=== EXERCISE ===
An exact transcription of each entry below is required, without any pictures.

*** Opening RECORDS FOR THE EXERCISE ***

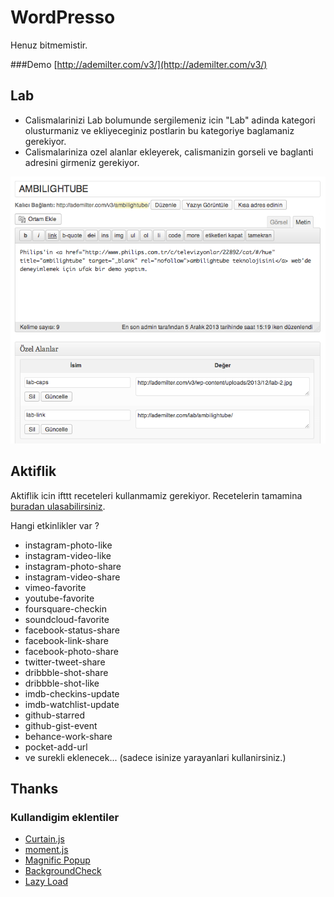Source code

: WordPresso
================================
Henuz bitmemistir.

###Demo
[http://ademilter.com/v3/](http://ademilter.com/v3/)


Lab
-------------------------
* Calismalarinizi Lab bolumunde sergilemeniz icin "Lab" adinda kategori olusturmaniz ve ekliyeceginiz postlarin bu kategoriye baglamaniz gerekiyor.
* Calismalariniza ozel alanlar ekleyerek, calismanizin gorseli ve baglanti adresini girmeniz gerekiyor.

![lab icin gorsel ekleme](/other/lab-add-item.png)


Aktiflik
-------------------------
Aktiflik icin ifttt receteleri kullanmamiz gerekiyor.
Recetelerin tamamina [buradan ulasabilirsiniz](https://ifttt.com/p/ademilter).

Hangi etkinlikler var ?
* instagram-photo-like
* instagram-video-like
* instagram-photo-share
* instagram-video-share
* vimeo-favorite
* youtube-favorite
* foursquare-checkin
* soundcloud-favorite
* facebook-status-share
* facebook-link-share
* facebook-photo-share
* twitter-tweet-share
* dribbble-shot-share
* dribbble-shot-like
* imdb-checkins-update
* imdb-watchlist-update
* github-starred
* github-gist-event
* behance-work-share
* pocket-add-url
* ve surekli eklenecek... (sadece isinize yarayanlari kullanirsiniz.)

Thanks
-------------------------

### Kullandigim eklentiler
* [Curtain.js](https://github.com/Victa/curtain.js)
* [moment.js](https://github.com/moment/moment/)
* [Magnific Popup](http://dimsemenov.com/plugins/magnific-popup/)
* [BackgroundCheck](http://kennethcachia.com/background-check)
* [Lazy Load](http://www.appelsiini.net/projects/lazyload)

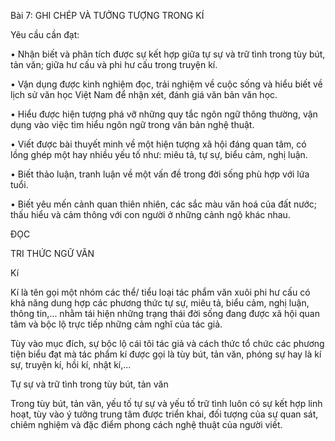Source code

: Bài 7: GHI CHÉP VÀ TƯỞNG TƯỢNG TRONG KÍ

Yêu cầu cần đạt:

• Nhận biết và phân tích được sự kết hợp giữa tự sự và trữ tình trong tùy bút, tản văn; giữa hư cấu và phi hư cấu trong truyện kí.

• Vận dụng được kinh nghiệm đọc, trải nghiệm về cuộc sống và hiểu biết về lịch sử văn học Việt Nam để nhận xét, đánh giá văn bản văn học.

• Hiểu được hiện tượng phá vỡ những quy tắc ngôn ngữ thông thường, vận dụng vào việc tìm hiểu ngôn ngữ trong văn bản nghệ thuật.

• Viết được bài thuyết minh về một hiện tượng xã hội đáng quan tâm, có lồng ghép một hay nhiều yếu tố như: miêu tả, tự sự, biểu cảm, nghị luận.

• Biết thảo luận, tranh luận về một vấn đề trong đời sống phù hợp với lứa tuổi.

• Biết yêu mến cảnh quan thiên nhiên, các sắc màu văn hoá của đất nước; thấu hiểu và cảm thông với con người ở những cảnh ngộ khác nhau.

ĐỌC

TRI THỨC NGỮ VĂN

Kí

Kí là tên gọi một nhóm các thể/ tiểu loại tác phẩm văn xuôi phi hư cấu có khả năng dung hợp các phương thức tự sự, miêu tả, biểu cảm, nghị luận, thông tin,... nhằm tái hiện những trạng thái đời sống đang được xã hội quan tâm và bộc lộ trực tiếp những cảm nghĩ của tác giả.

Tùy vào mục đích, sự bộc lộ cái tôi tác giả và cách thức tổ chức các phương tiện biểu đạt mà tác phẩm kí được gọi là tùy bút, tản văn, phóng sự hay là kí sự, truyện kí, hồi kí, nhật kí,...

Tự sự và trữ tình trong tùy bút, tản văn

Trong tùy bút, tản văn, yếu tố tự sự và yếu tố trữ tình luôn có sự kết hợp linh hoạt, tùy vào ý tưởng trung tâm được triển khai, đối tượng của sự quan sát, chiêm nghiệm và đặc điểm phong cách nghệ thuật của người viết.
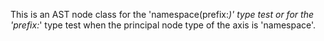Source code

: This is an AST node class for the 'namespace(prefix:*)' type test or for the 'prefix:*' type test when the principal node type of the axis is 'namespace'.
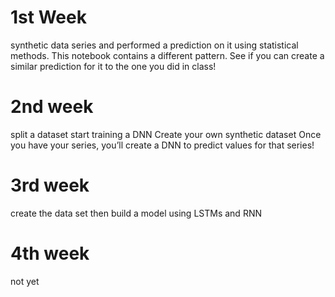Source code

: # 1st Week
synthetic data series and performed a prediction on it using statistical methods. This notebook contains a different pattern. See if you can create a similar prediction for it to the one you did in class!

# 2nd week

split a dataset
start training a DNN
Create your own synthetic dataset
Once you have your series, you’ll create a DNN to predict values for that series!


# 3rd week

create the data set then build a model using LSTMs and RNN
# 4th week

not yet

*** Closing RECORDS FOR THE EXERCISE ***

=== RESULT FOR THIS TASK ===
Source code

: WordPresso
================================
Henuz bitmemistir.

###Demo
[http://ademilter.com/v3/](http://ademilter.com/v3/)


Lab
-------------------------
* Calismalarinizi Lab bolumunde sergilemeniz icin "Lab" adinda kategori olusturmaniz ve ekliyeceginiz postlarin bu kategoriye baglamaniz gerekiyor.
* Calismalariniza ozel alanlar ekleyerek, calismanizin gorseli ve baglanti adresini girmeniz gerekiyor.

![lab icin gorsel ekleme](/other/lab-add-item.png)


Aktiflik
-------------------------
Aktiflik icin ifttt receteleri kullanmamiz gerekiyor.
Recetelerin tamamina [buradan ulasabilirsiniz](https://ifttt.com/p/ademilter).

Hangi etkinlikler var ?
* instagram-photo-like
* instagram-video-like
* instagram-photo-share
* instagram-video-share
* vimeo-favorite
* youtube-favorite
* foursquare-checkin
* soundcloud-favorite
* facebook-status-share
* facebook-link-share
* facebook-photo-share
* twitter-tweet-share
* dribbble-shot-share
* dribbble-shot-like
* imdb-checkins-update
* imdb-watchlist-update
* github-starred
* github-gist-event
* behance-work-share
* pocket-add-url
* ve surekli eklenecek... (sadece isinize yarayanlari kullanirsiniz.)

Thanks
-------------------------

### Kullandigim eklentiler
* [Curtain.js](https://github.com/Victa/curtain.js)
* [moment.js](https://github.com/moment/moment/)
* [Magnific Popup](http://dimsemenov.com/plugins/magnific-popup/)
* [BackgroundCheck](http://kennethcachia.com/background-check)
* [Lazy Load](http://www.appelsiini.net/projects/lazyload)

Source code

: Bài 7: GHI CHÉP VÀ TƯỞNG TƯỢNG TRONG KÍ

Yêu cầu cần đạt:

• Nhận biết và phân tích được sự kết hợp giữa tự sự và trữ tình trong tùy bút, tản văn; giữa hư cấu và phi hư cấu trong truyện kí.

• Vận dụng được kinh nghiệm đọc, trải nghiệm về cuộc sống và hiểu biết về lịch sử văn học Việt Nam để nhận xét, đánh giá văn bản văn học.

• Hiểu được hiện tượng phá vỡ những quy tắc ngôn ngữ thông thường, vận dụng vào việc tìm hiểu ngôn ngữ trong văn bản nghệ thuật.

• Viết được bài thuyết minh về một hiện tượng xã hội đáng quan tâm, có lồng ghép một hay nhiều yếu tố như: miêu tả, tự sự, biểu cảm, nghị luận.

• Biết thảo luận, tranh luận về một vấn đề trong đời sống phù hợp với lứa tuổi.

• Biết yêu mến cảnh quan thiên nhiên, các sắc màu văn hoá của đất nước; thấu hiểu và cảm thông với con người ở những cảnh ngộ khác nhau.

ĐỌC

TRI THỨC NGỮ VĂN

Kí

Kí là tên gọi một nhóm các thể/ tiểu loại tác phẩm văn xuôi phi hư cấu có khả năng dung hợp các phương thức tự sự, miêu tả, biểu cảm, nghị luận, thông tin,... nhằm tái hiện những trạng thái đời sống đang được xã hội quan tâm và bộc lộ trực tiếp những cảm nghĩ của tác giả.

Tùy vào mục đích, sự bộc lộ cái tôi tác giả và cách thức tổ chức các phương tiện biểu đạt mà tác phẩm kí được gọi là tùy bút, tản văn, phóng sự hay là kí sự, truyện kí, hồi kí, nhật kí,...

Tự sự và trữ tình trong tùy bút, tản văn

Trong tùy bút, tản văn, yếu tố tự sự và yếu tố trữ tình luôn có sự kết hợp linh hoạt, tùy vào ý tưởng trung tâm được triển khai, đối tượng của sự quan sát, chiêm nghiệm và đặc điểm phong cách nghệ thuật của người viết.
Source code

: This is an AST node class for the 'namespace(prefix:*)' type test or for the 'prefix:*' type test when the principal node type of the axis is 'namespace'.
Source code

: # 1st Week
synthetic data series and performed a prediction on it using statistical methods. This notebook contains a different pattern. See if you can create a similar prediction for it to the one you did in class!

# 2nd week

split a dataset
start training a DNN
Create your own synthetic dataset
Once you have your series, you’ll create a DNN to predict values for that series!


# 3rd week

create the data set then build a model using LSTMs and RNN
# 4th week

not yet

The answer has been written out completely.